Yeager: This is the Friday, April 2, 2021 version of the Market Plus segment. Joining us now, Arlan Suderman. Arlan, you want to discuss basketball? Should we just start there instead?

Suderman: Yeah, it wasn't a very good year for either one of us this year. There's always next year.

Yeager: There's always next year. A new coach for the Iowa State Cyclones but K State, they live to tell the tale. But basketball is on the minds, brackets were busted, I kind of teased your appearance talking about a bracket and last week Ted Seifried said, the story usually is about acres, but he said watch the stocks. What did you think of the whole stocks versus acres debate? Did you predict the bigger story was going to be acres? Or did you think the bigger story was going to be about stocks?

Suderman: Typically stocks is where the biggest market moving surprises come from. But this year the market was much more focused on the acreage numbers and that turned out to pay off for them because from an impact standpoint, yeah the wheat and soybean stocks were unfriendly, the corn numbers were friendly, not major surprises and they paled in comparison to the impact as far as on the balance sheet of the acreage numbers.

Yeager: That leads into a question that we had that came in via Twitter. We always appreciate all of the questions that we get. You can always join this discussion on Wednesday, Thursday or Friday before Noon Central Time.
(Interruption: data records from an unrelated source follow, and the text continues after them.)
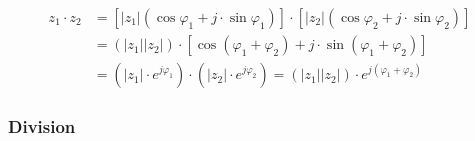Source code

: 												
				\begin{align*}
					z_1 \cdot z_2 &= \left[ \left| z_1 \right| \left( \cos \varphi_1 + j \cdot \sin \varphi_1 \right) \right] \cdot 
													 \left[ \left| z_2 \right| \left( \cos \varphi_2 + j \cdot \sin \varphi_2 \right) \right]
					\\
					&= \left( \left| z_1 \right| \left| z_2 \right| \right) \cdot \left[ \cos \left( \varphi_1 + \varphi_2 \right) +  
					j \cdot \sin \left(	\varphi_1 + \varphi_2 \right) \right]
					\\
					&= \left( \left| z_1 \right| \cdot e^{j \varphi_1} \right) \cdot \left( \left| z_2 \right| \cdot e^{j \varphi_2} \right)
					= \left( \left| z_1 \right| \left| z_2 \right| \right) \cdot e^{j \left( \varphi_1 + \varphi_2 \right)}
				\end{align*}
			
			\vspace{10mm}	
			\subsubsection*{Division}
			
				
					\begin{center}
						
					\end{center}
Except this week we're recording early so these are the questions from Thursday night. Bill in Victoria, Texas wants to know, are you buying the rumor or the fact on grain stocks?

Suderman: Well, the market did both this week. But on the stocks side there's a lot that goes into there. For example, on soybeans it comes down to what they calculate for residual use. Typically in the second quarter of the marketing year there is a big negative residual. I had a low estimate for my stocks number because I went back and looked at the first quarter, it was a lower than typical percentage of residual versus the total expected for the year and I looked back at all the years that had a similar percentage and those years almost always had a small positive residual use in the second quarter then as well. USDA didn't follow that trend this time around. They went back with the big negative residual. I'm not sure how you get negative residual with soybeans. We know what crush is, we know what exports are, so maybe it is what's in transport, whatever. But that is why I was on the low side in these stocks numbers but there's a lot of things like that, that go into it. So I don't get too excited on the stocks numbers unless they're really significantly different than what the trade was expecting.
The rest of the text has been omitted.